PMC · DOI: 10.1002/advs.202523061 · Advanced Science · 2026-01-26

## TL;DR

A new cooling textile was developed that efficiently manages heat and moisture, providing better thermal comfort in hot conditions.

## Contribution

The novel wearable cooling textile integrates thermal conduction and unidirectional moisture transfer using a 3D laminating method.

## Key findings

- The textile has a thermal conductivity of 0.315 W·m−1·K−1 and a moisture transport index of 476%.
- It achieves a high water evaporation rate of 5209.92 g/m2/day and reduces skin temperature by 4.1°C compared to cotton.
- The 3D thermal conductive network and Janus wetting structure enable omnidirectional heat dissipation and unidirectional moisture transfer.

## Abstract

Given rising global temperatures, advanced protective textiles hold significant potential to enhance productivity, conserve energy, and improve personal thermal comfort.

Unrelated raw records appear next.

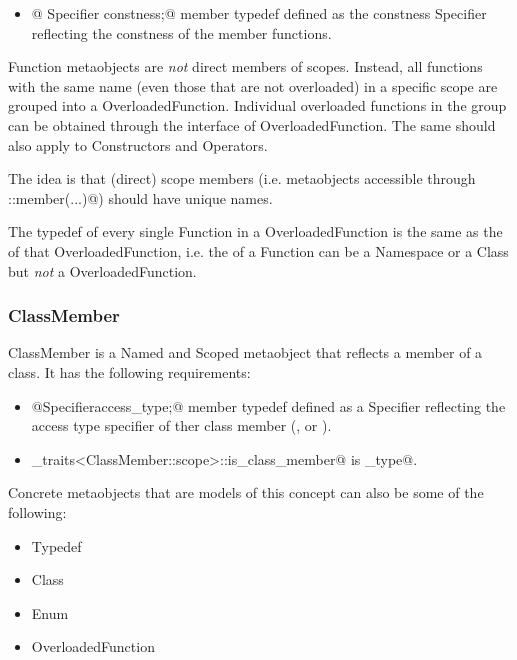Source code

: \begin{itemize}
	\item{\verb@typedef @ {\metaobject Specifier} \verb@ constness;@} member typedef
	defined as the constness {\metaobject Specifier} reflecting the constness
	of the member functions.
\end{itemize}

{\metaobject Function} metaobjects are {\em not} direct members of scopes. Instead,
all functions with the same name (even those that are not overloaded) in a specific scope
are grouped into a {\metaobject OverloadedFunction}. Individual overloaded functions
in the group can be obtained through the interface of {\metaobject OverloadedFunction}.
The same should also apply to {\metaobject Constructor}s and {\metaobject Operator}s.

The idea is that (direct) scope members (i.e. metaobjects accessible through \verb@Scope::member(...)@)
should have unique names.

The \verb@scope@ typedef of every single {\metaobject Function} in a {\metaobject OverloadedFunction}
is the same as the \verb@scope@ of that {\metaobject OverloadedFunction}, i.e.
the \verb@scope@ of a {\metaobject Function} can be a {\metaobject Namespace} or a {\metaobject Class}
but {\em not} a {\metaobject OverloadedFunction}.

\subsubsection{ClassMember}

{\metaobject ClassMember} is a {\metaobject Named} and {\metaobject Scoped} metaobject
that reflects a member of a class. It has the following requirements:

\begin{itemize}
	\item{\verb@typedef @{\metaobject Specifier}\verb@ access_type;@} member typedef defined as
	a {\metaobject Specifier} reflecting the access type specifier of ther class member
	(\verb@private@, \verb@protected@ or \verb@public@).

	\item \verb@metaobject_traits<ClassMember::scope>::is_class_member@ is \verb@true_type@.
\end{itemize}

Concrete metaobjects that are models of this concept can also be some of the following:
\begin{itemize}
	\item{\metaobject Typedef}
	\item{\metaobject Class}
	\item{\metaobject Enum}
	\item{\metaobject OverloadedFunction}
\end{itemize}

Extensive research has shown that both thermal conduction and moisture management are equally critical in determining the comfort performance of textiles. Here, we propose a wearable cooling textile (WCT) that integrates thermal conduction and unidirectional moisture transfer through a 3D laminating method. Using thermally conductive fibers. By constructing a 3D thermal conductive network and a double‐layer Janus wetting structure, boron nitride nanosheet (BNNS) attached to the 3D framework, endowing the textile with omnidirectional heat dissipation (thermal conductivity of 0.315 W·m−1·K−1), unidirectional moisture‐wicking properties (transport index of 476%), and a high water evaporation rate (WER, 5209.92 g/m2/day). Compared with commercial cotton fabrics, the WCT reduces temperature by up to 4.1°C due to its cooling mechanism. Thus, this work provides a promising strategy for developing textiles that can effectively regulate both heat and moisture under diverse and demanding environmental conditions.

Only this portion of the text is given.